The opinion of the court was delivered by: Judge Feinerman


Plaintiff Trustees of the Chicago Regional Council of Carpenters fringe benefit trust funds brought this ERISA action against Defendant R.C.I. Enterprises, Inc., seeking to collect contributions allegedly owed by R.C.I. for hours worked by R.C.I. employees performing bargaining unit work. On May 23, 2011, the court granted Trustees' unopposed motion for summary judgment, awarding $21,538.40 in contributions, audit fees, interest, and liquidated damages, and ruling that Trustees were entitled to reasonable attorney fees and costs. Doc. 43. Trustees have filed a petition for fees and costs, which R.C.I. does oppose. Trustees are awarded $16,478.75 of the $18,988.75 they seek.
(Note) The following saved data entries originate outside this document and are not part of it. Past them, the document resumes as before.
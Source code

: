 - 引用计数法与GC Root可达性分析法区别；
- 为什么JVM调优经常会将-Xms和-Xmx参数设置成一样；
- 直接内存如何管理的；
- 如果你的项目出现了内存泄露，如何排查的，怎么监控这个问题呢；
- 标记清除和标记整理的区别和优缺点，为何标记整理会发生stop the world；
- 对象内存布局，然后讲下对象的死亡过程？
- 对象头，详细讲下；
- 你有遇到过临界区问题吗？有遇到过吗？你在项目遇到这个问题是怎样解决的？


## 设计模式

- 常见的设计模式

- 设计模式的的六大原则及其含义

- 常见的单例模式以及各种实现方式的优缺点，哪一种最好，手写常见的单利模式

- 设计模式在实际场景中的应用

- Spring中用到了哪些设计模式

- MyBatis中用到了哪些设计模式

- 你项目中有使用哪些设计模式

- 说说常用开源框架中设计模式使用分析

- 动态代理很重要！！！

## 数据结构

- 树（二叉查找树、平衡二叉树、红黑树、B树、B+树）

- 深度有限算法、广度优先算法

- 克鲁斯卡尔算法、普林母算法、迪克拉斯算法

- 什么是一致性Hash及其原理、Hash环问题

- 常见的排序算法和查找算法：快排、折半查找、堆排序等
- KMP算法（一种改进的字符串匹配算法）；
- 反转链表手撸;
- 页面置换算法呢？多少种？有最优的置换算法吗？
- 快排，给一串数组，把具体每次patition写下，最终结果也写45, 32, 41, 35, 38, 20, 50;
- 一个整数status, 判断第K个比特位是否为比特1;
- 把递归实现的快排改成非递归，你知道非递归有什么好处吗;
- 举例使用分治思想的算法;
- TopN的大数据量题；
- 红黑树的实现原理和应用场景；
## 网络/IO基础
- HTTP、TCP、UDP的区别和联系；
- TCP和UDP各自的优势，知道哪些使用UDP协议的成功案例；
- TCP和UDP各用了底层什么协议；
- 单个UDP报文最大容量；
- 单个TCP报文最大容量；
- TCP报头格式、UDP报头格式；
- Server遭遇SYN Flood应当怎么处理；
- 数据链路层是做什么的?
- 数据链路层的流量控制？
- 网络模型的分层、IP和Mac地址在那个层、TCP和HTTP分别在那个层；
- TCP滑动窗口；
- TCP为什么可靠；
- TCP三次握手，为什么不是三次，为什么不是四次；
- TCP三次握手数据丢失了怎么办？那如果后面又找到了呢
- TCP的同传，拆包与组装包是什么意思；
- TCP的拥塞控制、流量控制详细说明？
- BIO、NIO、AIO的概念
A district court must award "reasonable attorney's fees" to the prevailing trustee in a delinquent contributions case. 29 U.S.C. § 1132(g)(2)(D); see Anderson v. AB Painting & Sandblasting Inc., 578 F.3d 542, 544 (7th Cir. 2009). As with most fee-shifting statutes, "[t]he most useful starting point for determining the amount of a reasonable fee is the number of hours reasonably expended on the litigation multiplied by a reasonable hourly rate." Ibid. (internal quotation marks omitted). Adjustments then can be made to this starting point, known as the lodestar, based on the factors set forth in Hensley v. Eckerhart, 461 U.S. 424, 433 (1983). See Anderson, 578 F.3d at 544 & n.1.

With respect to the hourly rate component of the lodestar, Trustees submit persuasive evidence that their attorneys' hourly rates-$180 for the junior lawyer who carried the laboring oar, and $235 and $250 for a senior lawyer-are reasonable for this type of case. See Moriarty v. Svec, 233 F.3d 955, 965 (7th Cir. 2000) (affirming district court finding that $165 per hour was a reasonable rate and noting that "[t]he lawyer's regular rate is strongly presumed to be market rate for his or her services"). R.C.I. does not challenge the reasonableness of the hourly rates, thus forfeiting the point. See Stark v. PPM Am., Inc., 354 F.3d 666, 675 (7th Cir. 2004) ("once the attorney provides evidence of the market rate, the burden shifts to the opposing party to show why a lower rate should be awarded").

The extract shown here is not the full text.